▸ Your instructions: Every line of the records that holds the word "langsung" should be copied.

▸ Data for this exercise:
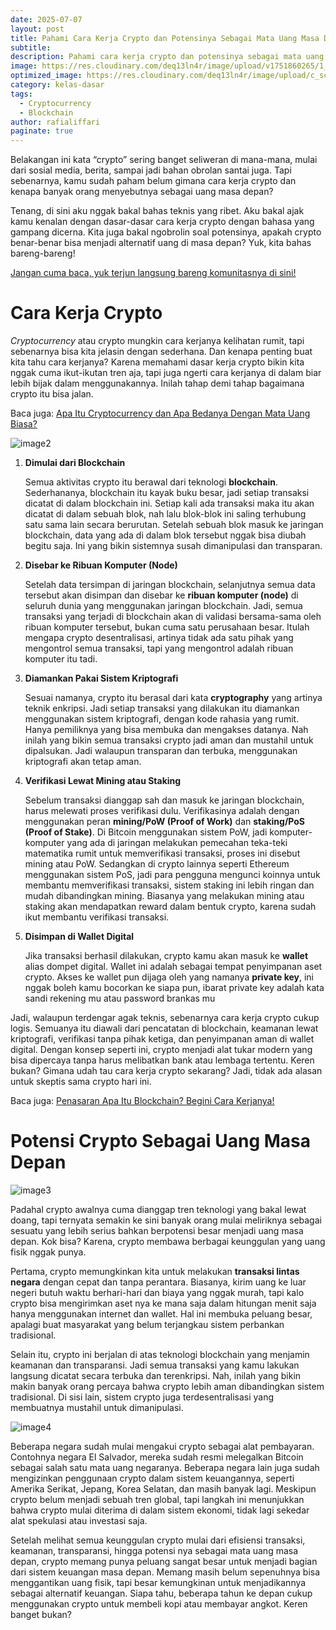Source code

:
 ```yaml
---
date: 2025-07-07
layout: post
title: Pahami Cara Kerja Crypto dan Potensinya Sebagai Mata Uang Masa Depan
subtitle: 
description: Pahami cara kerja crypto dan potensinya sebagai mata uang masa depan yang revolusioner di era digital. Temukan jawabannya di sini!
image: https://res.cloudinary.com/deq13ln4r/image/upload/v1751860265/1_ygd9qe.png
optimized_image: https://res.cloudinary.com/deq13ln4r/image/upload/c_scale,w_380/v1751860265/1_ygd9qe.png
category: kelas-dasar
tags:
  - Cryptocurrency
  - Blockchain
author: rafialiffari
paginate: true
---
```

Belakangan ini kata “crypto” sering banget seliweran di mana-mana, mulai dari sosial media, berita, sampai jadi bahan obrolan santai juga. Tapi sebenarnya, kamu sudah paham belum gimana cara kerja crypto dan kenapa banyak orang menyebutnya sebagai uang masa depan?

Tenang, di sini aku nggak bakal bahas teknis yang ribet. Aku bakal ajak kamu kenalan dengan dasar-dasar cara kerja crypto dengan bahasa yang gampang dicerna. Kita juga bakal ngobrolin soal potensinya, apakah crypto benar-benar bisa menjadi alternatif uang di masa depan? Yuk, kita bahas bareng-bareng\!

[Jangan cuma baca, yuk terjun langsung bareng komunitasnya di sini\!](https://t.me/Blockhore)

# Cara Kerja Crypto

*Cryptocurrency* atau crypto mungkin cara kerjanya kelihatan rumit, tapi sebenarnya bisa kita jelasin dengan sederhana. Dan kenapa penting buat kita tahu cara kerjanya? Karena memahami dasar kerja crypto bikin kita nggak cuma ikut-ikutan tren aja, tapi juga ngerti cara kerjanya di dalam biar lebih bijak dalam menggunakannya. Inilah tahap demi tahap bagaimana crypto itu bisa jalan.

Baca juga: [Apa Itu Cryptocurrency dan Apa Bedanya Dengan Mata Uang Biasa?](https://blockhore.netlify.app/apa-itu-cryptocurrency-dan-apa-bedanya-dengan-mata-uang-biasa/)

![image2](https://res.cloudinary.com/deq13ln4r/image/upload/v1751860264/2_prdfzd.png)

1. **Dimulai dari Blockchain**

   Semua aktivitas crypto itu berawal dari teknologi **blockchain**. Sederhananya, blockchain itu kayak buku besar, jadi setiap transaksi dicatat di dalam blockchain ini. Setiap kali ada transaksi maka itu akan dicatat di dalam sebuah blok, nah lalu blok-blok ini saling terhubung satu sama lain secara berurutan. Setelah sebuah blok masuk ke jaringan blockchain, data yang ada di dalam blok tersebut nggak bisa diubah begitu saja. Ini yang bikin sistemnya susah dimanipulasi dan transparan.  
   
2. **Disebar ke Ribuan Komputer (Node)**

   Setelah data tersimpan di jaringan blockchain, selanjutnya semua data tersebut akan disimpan dan disebar ke **ribuan komputer (node)** di seluruh dunia yang menggunakan jaringan blockchain. Jadi, semua transaksi yang terjadi di blockchain akan di validasi bersama-sama oleh ribuan komputer tersebut, bukan cuma satu perusahaan besar. Itulah mengapa crypto desentralisasi, artinya tidak ada satu pihak yang mengontrol semua transaksi, tapi yang mengontrol adalah ribuan komputer itu tadi.  
   
3. **Diamankan Pakai Sistem Kriptografi**

   Sesuai namanya, crypto itu berasal dari kata **cryptography** yang artinya teknik enkripsi. Jadi setiap transaksi yang dilakukan itu diamankan menggunakan sistem kriptografi, dengan kode rahasia yang rumit.  Hanya pemiliknya yang bisa membuka dan mengakses datanya. Nah inilah yang bikin semua transaksi crypto jadi aman dan mustahil untuk dipalsukan. Jadi walaupun transparan dan terbuka, menggunakan kriptografi akan tetap aman.  
   
4. **Verifikasi Lewat Mining atau Staking**

   Sebelum transaksi dianggap sah dan masuk ke jaringan blockchain, harus melewati proses verifikasi dulu. Verifikasinya adalah dengan menggunakan peran **mining/PoW (Proof of Work)** dan **staking/PoS (Proof of Stake)**. Di Bitcoin menggunakan sistem PoW, jadi komputer-komputer yang ada di jaringan melakukan pemecahan teka-teki matematika rumit untuk memverifikasi transaksi, proses ini disebut mining atau PoW. Sedangkan di crypto lainnya seperti Ethereum menggunakan sistem PoS, jadi para pengguna mengunci koinnya untuk membantu memverifikasi transaksi, sistem staking ini lebih ringan dan mudah dibandingkan mining. Biasanya yang melakukan mining atau staking akan mendapatkan reward dalam bentuk crypto, karena sudah ikut membantu verifikasi transaksi.  
   
5. **Disimpan di Wallet Digital**

   Jika transaksi berhasil dilakukan, crypto kamu akan masuk ke **wallet** alias dompet digital. Wallet ini adalah sebagai tempat penyimpanan aset crypto. Akses ke wallet pun dijaga oleh yang namanya **private key**, ini nggak boleh kamu bocorkan ke siapa pun, ibarat private key adalah kata sandi rekening mu atau password brankas mu

Jadi, walaupun terdengar agak teknis, sebenarnya cara kerja crypto cukup logis. Semuanya itu diawali dari pencatatan di blockchain, keamanan lewat kriptografi, verifikasi tanpa pihak ketiga, dan penyimpanan aman di wallet digital. Dengan konsep seperti ini, crypto menjadi alat tukar modern yang bisa dipercaya tanpa harus melibatkan bank atau lembaga tertentu. Keren bukan? Gimana udah tau cara kerja crypto sekarang? Jadi, tidak ada alasan untuk skeptis sama crypto hari ini.

Baca juga: [Penasaran Apa Itu Blockchain? Begini Cara Kerjanya\!](https://blockhore.netlify.app/apa-itu-cryptocurrency-dan-apa-bedanya-dengan-mata-uang-biasa/)

# Potensi Crypto Sebagai Uang Masa Depan

![image3](https://res.cloudinary.com/deq13ln4r/image/upload/v1751860264/3_nksunh.png)

Padahal crypto awalnya cuma dianggap tren teknologi yang bakal lewat doang, tapi ternyata semakin ke sini banyak orang mulai meliriknya sebagai sesuatu yang lebih serius bahkan berpotensi besar menjadi uang masa depan. Kok bisa? Karena, crypto membawa berbagai keunggulan yang uang fisik nggak punya.

Pertama, crypto memungkinkan kita untuk melakukan **transaksi lintas negara** dengan cepat dan tanpa perantara. Biasanya, kirim uang ke luar negeri butuh waktu berhari-hari dan biaya yang nggak murah, tapi kalo crypto bisa mengirimkan aset nya ke mana saja dalam hitungan menit saja hanya menggunakan internet dan wallet. Hal ini membuka peluang besar, apalagi buat masyarakat yang belum terjangkau sistem perbankan tradisional.

Selain itu, crypto ini berjalan di atas teknologi blockchain yang menjamin keamanan dan transparansi. Jadi semua transaksi yang kamu lakukan langsung dicatat secara terbuka dan terenkripsi. Nah, inilah yang bikin makin banyak orang percaya bahwa crypto lebih aman dibandingkan sistem tradisional. Di sisi lain, sistem crypto juga terdesentralisasi yang membuatnya mustahil untuk dimanipulasi.

![image4](https://res.cloudinary.com/deq13ln4r/image/upload/v1751860264/4_fvaeiz.png)

Beberapa negara sudah mulai mengakui crypto sebagai alat pembayaran. Contohnya negara El Salvador, mereka sudah resmi melegalkan Bitcoin sebagai salah satu mata uang negaranya. Beberapa negara lain juga sudah mengizinkan penggunaan crypto dalam sistem keuangannya, seperti  Amerika Serikat, Jepang, Korea Selatan, dan masih banyak lagi. Meskipun crypto belum menjadi sebuah tren global, tapi langkah ini menunjukkan bahwa crypto mulai diterima di dalam sistem ekonomi, tidak lagi sekedar alat spekulasi atau investasi saja.

Setelah melihat semua keunggulan crypto mulai dari efisiensi transaksi, keamanan, transparansi, hingga potensi nya sebagai mata uang masa depan, crypto memang punya peluang sangat besar untuk menjadi bagian dari sistem keuangan masa depan. Memang masih belum sepenuhnya bisa menggantikan uang fisik, tapi besar kemungkinan untuk menjadikannya sebagai alternatif keuangan. Siapa tahu, beberapa tahun ke depan cukup menggunakan crypto untuk membeli kopi atau membayar angkot. Keren banget bukan?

▸ Finished exercise:
[Jangan cuma baca, yuk terjun langsung bareng komunitasnya di sini\!](https://t.me/Blockhore)
Selain itu, crypto ini berjalan di atas teknologi blockchain yang menjamin keamanan dan transparansi. Jadi semua transaksi yang kamu lakukan langsung dicatat secara terbuka dan terenkripsi. Nah, inilah yang bikin makin banyak orang percaya bahwa crypto lebih aman dibandingkan sistem tradisional. Di sisi lain, sistem crypto juga terdesentralisasi yang membuatnya mustahil untuk dimanipulasi.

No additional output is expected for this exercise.